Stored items
────────

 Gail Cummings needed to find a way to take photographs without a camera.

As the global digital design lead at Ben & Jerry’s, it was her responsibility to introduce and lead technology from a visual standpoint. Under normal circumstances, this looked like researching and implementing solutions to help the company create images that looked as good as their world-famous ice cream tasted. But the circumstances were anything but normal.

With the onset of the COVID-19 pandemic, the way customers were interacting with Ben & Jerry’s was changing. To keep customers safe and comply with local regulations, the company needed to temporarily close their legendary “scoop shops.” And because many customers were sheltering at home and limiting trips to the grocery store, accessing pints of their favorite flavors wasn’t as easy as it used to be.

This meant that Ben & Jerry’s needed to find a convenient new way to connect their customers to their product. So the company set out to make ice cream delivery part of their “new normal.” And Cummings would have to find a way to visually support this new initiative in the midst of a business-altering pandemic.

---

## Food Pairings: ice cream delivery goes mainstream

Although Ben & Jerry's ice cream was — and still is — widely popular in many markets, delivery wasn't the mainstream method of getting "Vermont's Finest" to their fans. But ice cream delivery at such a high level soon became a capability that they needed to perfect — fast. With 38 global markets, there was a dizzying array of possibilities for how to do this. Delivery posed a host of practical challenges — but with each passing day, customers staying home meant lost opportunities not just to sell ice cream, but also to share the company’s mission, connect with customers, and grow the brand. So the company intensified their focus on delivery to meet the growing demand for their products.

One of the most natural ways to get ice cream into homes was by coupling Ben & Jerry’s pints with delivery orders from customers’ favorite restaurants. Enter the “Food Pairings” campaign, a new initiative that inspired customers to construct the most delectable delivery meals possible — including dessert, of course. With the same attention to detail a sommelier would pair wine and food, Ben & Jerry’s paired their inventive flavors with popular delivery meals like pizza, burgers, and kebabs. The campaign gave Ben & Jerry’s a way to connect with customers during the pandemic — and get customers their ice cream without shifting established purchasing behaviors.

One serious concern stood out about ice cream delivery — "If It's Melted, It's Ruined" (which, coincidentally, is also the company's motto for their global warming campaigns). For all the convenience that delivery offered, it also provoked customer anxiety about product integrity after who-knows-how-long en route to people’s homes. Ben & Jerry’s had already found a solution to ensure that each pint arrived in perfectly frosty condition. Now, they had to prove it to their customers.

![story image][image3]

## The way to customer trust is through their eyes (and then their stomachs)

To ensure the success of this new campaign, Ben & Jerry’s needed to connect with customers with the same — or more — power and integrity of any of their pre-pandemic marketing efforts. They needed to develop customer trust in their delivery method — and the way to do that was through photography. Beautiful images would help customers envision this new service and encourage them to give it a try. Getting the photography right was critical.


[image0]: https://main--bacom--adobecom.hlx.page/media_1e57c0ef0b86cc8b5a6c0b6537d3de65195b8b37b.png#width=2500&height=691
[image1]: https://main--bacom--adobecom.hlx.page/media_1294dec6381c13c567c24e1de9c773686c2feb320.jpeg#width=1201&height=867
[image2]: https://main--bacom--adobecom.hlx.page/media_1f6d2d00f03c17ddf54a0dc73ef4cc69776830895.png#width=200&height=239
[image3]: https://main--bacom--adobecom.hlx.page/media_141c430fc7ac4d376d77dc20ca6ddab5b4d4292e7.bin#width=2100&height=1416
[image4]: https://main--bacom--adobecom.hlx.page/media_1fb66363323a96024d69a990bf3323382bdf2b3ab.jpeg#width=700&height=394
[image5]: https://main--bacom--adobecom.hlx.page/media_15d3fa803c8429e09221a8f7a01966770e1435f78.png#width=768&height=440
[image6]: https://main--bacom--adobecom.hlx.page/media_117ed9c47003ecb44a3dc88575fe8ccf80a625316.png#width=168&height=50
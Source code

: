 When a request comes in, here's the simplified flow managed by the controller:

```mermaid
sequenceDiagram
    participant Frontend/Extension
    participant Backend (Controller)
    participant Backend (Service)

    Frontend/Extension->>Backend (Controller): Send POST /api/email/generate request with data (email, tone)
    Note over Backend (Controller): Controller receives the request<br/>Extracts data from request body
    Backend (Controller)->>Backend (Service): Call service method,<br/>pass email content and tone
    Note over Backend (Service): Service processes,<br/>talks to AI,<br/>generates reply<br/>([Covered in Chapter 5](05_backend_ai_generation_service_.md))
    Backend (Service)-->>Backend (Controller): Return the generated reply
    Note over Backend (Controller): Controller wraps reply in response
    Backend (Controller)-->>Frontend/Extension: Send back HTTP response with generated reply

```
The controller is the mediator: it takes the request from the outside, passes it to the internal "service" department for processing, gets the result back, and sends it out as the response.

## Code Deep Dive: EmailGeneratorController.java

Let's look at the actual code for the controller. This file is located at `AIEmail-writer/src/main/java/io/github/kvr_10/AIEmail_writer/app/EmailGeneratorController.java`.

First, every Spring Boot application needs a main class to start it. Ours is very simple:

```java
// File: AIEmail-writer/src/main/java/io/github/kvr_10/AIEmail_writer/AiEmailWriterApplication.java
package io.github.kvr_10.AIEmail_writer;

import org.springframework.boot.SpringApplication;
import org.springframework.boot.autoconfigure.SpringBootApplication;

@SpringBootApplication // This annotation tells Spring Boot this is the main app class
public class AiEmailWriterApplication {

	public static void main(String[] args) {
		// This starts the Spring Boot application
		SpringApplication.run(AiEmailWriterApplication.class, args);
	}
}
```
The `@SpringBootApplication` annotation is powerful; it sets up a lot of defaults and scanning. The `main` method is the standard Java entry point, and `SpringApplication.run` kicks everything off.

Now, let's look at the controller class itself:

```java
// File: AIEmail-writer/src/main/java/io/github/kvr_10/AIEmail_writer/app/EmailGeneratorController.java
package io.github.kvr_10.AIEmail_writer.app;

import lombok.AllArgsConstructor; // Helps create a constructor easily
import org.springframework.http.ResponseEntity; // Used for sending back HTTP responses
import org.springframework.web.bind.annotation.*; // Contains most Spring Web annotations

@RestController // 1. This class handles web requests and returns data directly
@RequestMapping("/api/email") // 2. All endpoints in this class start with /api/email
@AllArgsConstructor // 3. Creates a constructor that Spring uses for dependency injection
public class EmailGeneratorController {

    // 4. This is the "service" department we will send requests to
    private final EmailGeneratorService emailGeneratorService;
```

────────

Description of the task: Check every line of the entries for the string "Note". Give only the number of lines that hold it.

Solution to the problem: 3